— What needs to be done —
Filter the data for lines with the word "actual" and copy those lines.
[Opening Information given section]
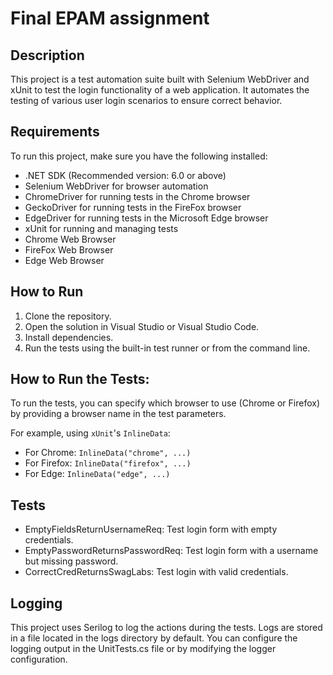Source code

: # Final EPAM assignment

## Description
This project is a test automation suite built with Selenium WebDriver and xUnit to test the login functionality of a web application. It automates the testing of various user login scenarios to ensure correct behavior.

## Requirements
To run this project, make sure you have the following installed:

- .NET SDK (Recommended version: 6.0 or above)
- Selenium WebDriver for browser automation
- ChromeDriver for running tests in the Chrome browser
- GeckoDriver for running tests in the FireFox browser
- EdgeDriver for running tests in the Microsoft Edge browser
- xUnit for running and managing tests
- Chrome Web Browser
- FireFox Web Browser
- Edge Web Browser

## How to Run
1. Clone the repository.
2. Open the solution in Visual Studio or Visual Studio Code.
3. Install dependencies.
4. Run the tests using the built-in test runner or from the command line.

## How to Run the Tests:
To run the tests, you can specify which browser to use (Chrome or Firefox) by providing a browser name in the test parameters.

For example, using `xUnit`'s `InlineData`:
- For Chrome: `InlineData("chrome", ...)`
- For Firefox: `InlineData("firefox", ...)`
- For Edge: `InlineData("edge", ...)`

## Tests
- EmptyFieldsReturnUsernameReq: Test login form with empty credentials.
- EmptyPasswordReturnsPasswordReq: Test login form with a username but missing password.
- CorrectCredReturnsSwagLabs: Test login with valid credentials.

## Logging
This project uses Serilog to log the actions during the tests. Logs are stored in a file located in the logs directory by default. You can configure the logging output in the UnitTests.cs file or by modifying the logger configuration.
[Closing Information given section]
[Opening Information given section]
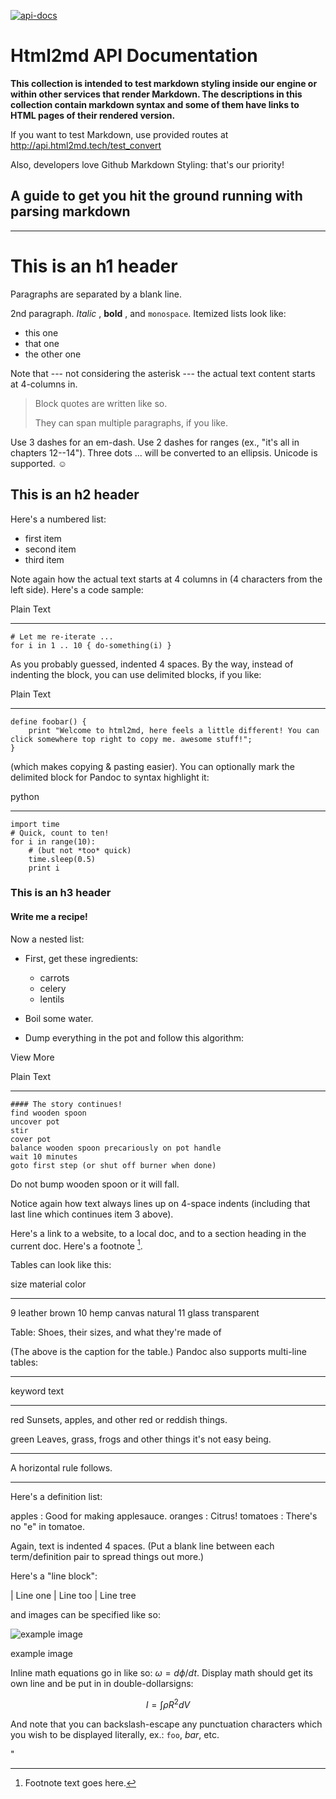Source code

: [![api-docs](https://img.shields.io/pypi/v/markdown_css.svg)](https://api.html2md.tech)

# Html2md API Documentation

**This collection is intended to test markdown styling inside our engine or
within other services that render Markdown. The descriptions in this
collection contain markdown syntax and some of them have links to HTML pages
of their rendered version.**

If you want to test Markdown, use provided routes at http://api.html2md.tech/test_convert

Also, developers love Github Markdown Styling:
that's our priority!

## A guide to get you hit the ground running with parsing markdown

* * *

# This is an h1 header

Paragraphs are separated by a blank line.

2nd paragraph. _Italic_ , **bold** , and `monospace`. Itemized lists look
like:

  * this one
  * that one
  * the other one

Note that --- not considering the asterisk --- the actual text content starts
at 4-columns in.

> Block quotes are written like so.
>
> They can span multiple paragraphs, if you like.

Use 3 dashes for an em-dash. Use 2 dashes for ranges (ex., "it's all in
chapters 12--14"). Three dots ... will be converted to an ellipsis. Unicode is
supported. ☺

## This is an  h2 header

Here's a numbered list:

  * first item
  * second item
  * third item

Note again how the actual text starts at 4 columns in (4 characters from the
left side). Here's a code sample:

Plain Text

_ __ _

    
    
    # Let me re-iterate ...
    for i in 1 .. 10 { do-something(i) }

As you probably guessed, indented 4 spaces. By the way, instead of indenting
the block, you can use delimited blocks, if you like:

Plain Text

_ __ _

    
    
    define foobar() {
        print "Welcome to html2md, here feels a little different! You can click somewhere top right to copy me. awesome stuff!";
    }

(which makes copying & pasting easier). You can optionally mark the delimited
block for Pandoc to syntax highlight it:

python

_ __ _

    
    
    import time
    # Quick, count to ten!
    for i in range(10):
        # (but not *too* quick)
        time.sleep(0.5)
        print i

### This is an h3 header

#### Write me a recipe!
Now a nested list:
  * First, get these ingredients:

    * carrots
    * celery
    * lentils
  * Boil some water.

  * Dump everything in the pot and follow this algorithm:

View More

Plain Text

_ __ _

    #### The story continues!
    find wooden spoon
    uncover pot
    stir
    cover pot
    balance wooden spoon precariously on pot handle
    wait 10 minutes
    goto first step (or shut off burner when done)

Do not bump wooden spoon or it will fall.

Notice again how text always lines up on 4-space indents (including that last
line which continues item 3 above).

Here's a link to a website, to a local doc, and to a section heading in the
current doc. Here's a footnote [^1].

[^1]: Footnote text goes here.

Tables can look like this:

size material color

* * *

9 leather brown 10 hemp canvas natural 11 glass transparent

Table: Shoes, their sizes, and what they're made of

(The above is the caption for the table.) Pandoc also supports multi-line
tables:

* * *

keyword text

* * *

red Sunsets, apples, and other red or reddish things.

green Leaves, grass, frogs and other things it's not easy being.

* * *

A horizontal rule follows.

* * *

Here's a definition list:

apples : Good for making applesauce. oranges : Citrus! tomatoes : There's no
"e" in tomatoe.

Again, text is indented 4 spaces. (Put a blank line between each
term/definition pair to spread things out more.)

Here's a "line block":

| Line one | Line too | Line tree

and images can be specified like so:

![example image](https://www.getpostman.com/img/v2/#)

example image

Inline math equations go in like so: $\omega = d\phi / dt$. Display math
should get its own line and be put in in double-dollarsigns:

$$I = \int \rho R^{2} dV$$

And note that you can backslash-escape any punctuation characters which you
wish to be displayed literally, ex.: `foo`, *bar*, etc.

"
[Closing Information given section]
[Opening Information given section]
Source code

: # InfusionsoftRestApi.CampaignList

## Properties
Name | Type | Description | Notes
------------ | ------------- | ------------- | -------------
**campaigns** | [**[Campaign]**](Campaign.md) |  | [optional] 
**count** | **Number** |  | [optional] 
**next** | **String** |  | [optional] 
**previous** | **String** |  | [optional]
[Closing Information given section]
— Solution to this task —
Note that --- not considering the asterisk --- the actual text content starts
Note again how the actual text starts at 4 columns in (4 characters from the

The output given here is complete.